Fox noted that the Future Energy Jobs Bill was crafted very carefully in order to avoid the legal challenges that scuttled Maryland’s efforts to incentivize in-state generation and led to the landmark Hughes v. Talen Energy Marketing decision by the Supreme Court in April.
The Illinois law was carefully crafted on the basis of the environmental attributes the ZECs would confer on the state while relying on retail sales to fund the program. The intent, says Fox, was to avoid entanglement with wholesale power markets and, therefore, interstate power sales, which is what brought down Maryland’s state generation program. But it is hard not to cross the line between state (retail) and federal (wholesale) jurisdictions when that line is fuzzy.
That boundary might come into sharper focus soon, though, depending on what happens in New York where a group of generators has filed a complaint against the state’s Public Service Commission. As Gifford notes, “the DNA of the Illinois law is the New York Clean Energy Standard. If New York stands, they all stand; if New York falls, they all fall.”
The ZEC is not the only portion of the new law that is at risk. The RPS provisions could also be challenged on the basis of jurisdictional validity of the REC program, said Kolata. A federal court in New York is hearing a case now in which Allco Renewable Energy argues that a Connecticut REC program violates the dormant commerce clause of the Constitution. A ruling by the Second Circuit Court of Appeals in that case could factor into the fate of the Illinois program.

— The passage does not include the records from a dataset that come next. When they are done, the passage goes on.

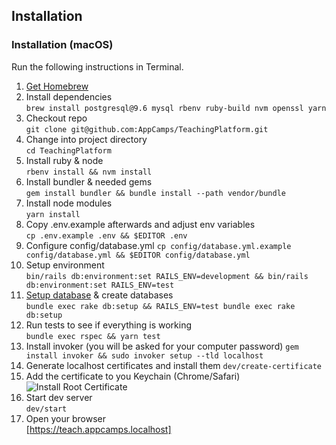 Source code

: ## Installation

### Installation (macOS)

Run the following instructions in Terminal.

1. [Get Homebrew](http://brew.sh/)  
1. Install dependencies  
```brew install postgresql@9.6 mysql rbenv ruby-build nvm openssl yarn```
1. Checkout repo  
```git clone git@github.com:AppCamps/TeachingPlatform.git```
1. Change into project directory  
```cd TeachingPlatform```
1. Install ruby & node  
```rbenv install && nvm install```
1. Install bundler & needed gems  
```gem install bundler && bundle install --path vendor/bundle```
1. Install node modules  
```yarn install```
1. Copy .env.example afterwards and adjust env variables  
```cp .env.example .env && $EDITOR .env```
1. Configure config/database.yml
```cp config/database.yml.example config/database.yml && $EDITOR config/database.yml```
1. Setup environment  
```bin/rails db:environment:set RAILS_ENV=development && bin/rails db:environment:set RAILS_ENV=test```
1. [Setup database](http://edgeguides.rubyonrails.org/configuring.html#configuring-a-database) & create databases  
```bundle exec rake db:setup && RAILS_ENV=test bundle exec rake db:setup```
1. Run tests to see if everything is working  
```bundle exec rspec && yarn test```
1. Install invoker (you will be asked for your computer password)
```gem install invoker && sudo invoker setup --tld localhost```  
1. Generate localhost certificates and install them
```dev/create-certificate```
1. Add the certificate to you Keychain (Chrome/Safari)  
![Install Root Certificate](images/install_certificate_osx.gif)
1. Start dev server  
```dev/start```
1. Open your browser  
[https://teach.appcamps.localhost]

Nonetheless, the Future Energy Jobs Bill is a landmark piece of state energy legislation. “It gets us half way to the utility of the future,” Kolata said. The other half has to do with issues involving behind-the-meter distributed energy resources. The debates about the real value of solar are going to start to come to the forefront when Illinois draws near the 5% cap on net metering, he says.
As those debates continue, and utilities and regulators in states such as New York and Ohio continue to move toward a definition of the utility of the future the utility, the Future Energy Jobs Bill could serve as one model to follow. But the irony, as some critics have pointed out, is that the law has embedded a utility in the process as a gatekeeper.